All of this is interesting stuff, but not what I'd expected. Although I might have enjoyed a section of before-and-after observations from each member of the team. Especially if it were told in their own words.
There's a lot of detail here; a lot of minor matters that, if unattended to, could become trip killers. There's not much margin for error when you're outdoors in -20C. (-4F) Aside from the obvious--exhaustion; getting lost; snow blindness; freezing to death--there is overheating, perhaps the most dangerous of all. Sweating in your long johns means damp skin and damp clothes. Frostbite. Hypothermia. Death..
When the skis finally hit the ground, I was thrilled by an occasional passage like this:
It blew steadily against our backs, dragging loose snow across the surface in a continuous flow along the ground.
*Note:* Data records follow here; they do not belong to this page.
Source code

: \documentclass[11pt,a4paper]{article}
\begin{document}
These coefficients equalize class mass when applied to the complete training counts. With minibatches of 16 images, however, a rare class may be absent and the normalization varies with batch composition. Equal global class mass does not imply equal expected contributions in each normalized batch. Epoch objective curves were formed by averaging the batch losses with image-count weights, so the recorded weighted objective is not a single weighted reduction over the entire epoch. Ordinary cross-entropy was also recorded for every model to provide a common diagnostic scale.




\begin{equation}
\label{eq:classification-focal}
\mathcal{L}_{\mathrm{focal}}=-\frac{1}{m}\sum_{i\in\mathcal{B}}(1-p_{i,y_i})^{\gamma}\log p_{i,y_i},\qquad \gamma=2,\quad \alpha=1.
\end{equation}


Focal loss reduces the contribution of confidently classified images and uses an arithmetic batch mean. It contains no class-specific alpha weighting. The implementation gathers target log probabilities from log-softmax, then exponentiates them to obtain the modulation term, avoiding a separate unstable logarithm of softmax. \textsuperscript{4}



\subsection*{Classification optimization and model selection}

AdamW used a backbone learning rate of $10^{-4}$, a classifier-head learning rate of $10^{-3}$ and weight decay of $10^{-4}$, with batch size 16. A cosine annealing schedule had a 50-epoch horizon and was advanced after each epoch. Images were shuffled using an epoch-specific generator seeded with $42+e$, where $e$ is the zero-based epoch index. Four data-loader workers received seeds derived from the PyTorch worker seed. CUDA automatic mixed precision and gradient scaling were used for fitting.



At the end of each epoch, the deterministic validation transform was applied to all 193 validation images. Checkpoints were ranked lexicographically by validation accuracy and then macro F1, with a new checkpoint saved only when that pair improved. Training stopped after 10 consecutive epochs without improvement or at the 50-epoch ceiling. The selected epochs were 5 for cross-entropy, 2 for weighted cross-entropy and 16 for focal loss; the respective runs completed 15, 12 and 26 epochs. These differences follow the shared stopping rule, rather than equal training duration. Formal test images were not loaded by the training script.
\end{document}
The surface wasn't smooth but had been worn by the wind into sastrugi, wave formations carved into the snow. The sharp, clean lines of the ripples were as perfect as the petals of a flower. They caught the sunlight, creating shade and texture so that the ground was flecked with pale pink and purple as well as flashes of pure white.
That's the way it goes on any trip, not to say that this just any trip by any stretch of the imagination. A few moments of majesty, then back to wrestling with details. And as leader of the expedition, Felicity Aston wrestled with a lot of details. The failure of team members to follow orders had to be the worst. I'm reading another book in which the main character's inability to follow orders should have gotten him killed multiple times already. But that's a different story.
Re , as a travel/adventure reader, I liked. But maybe not loved.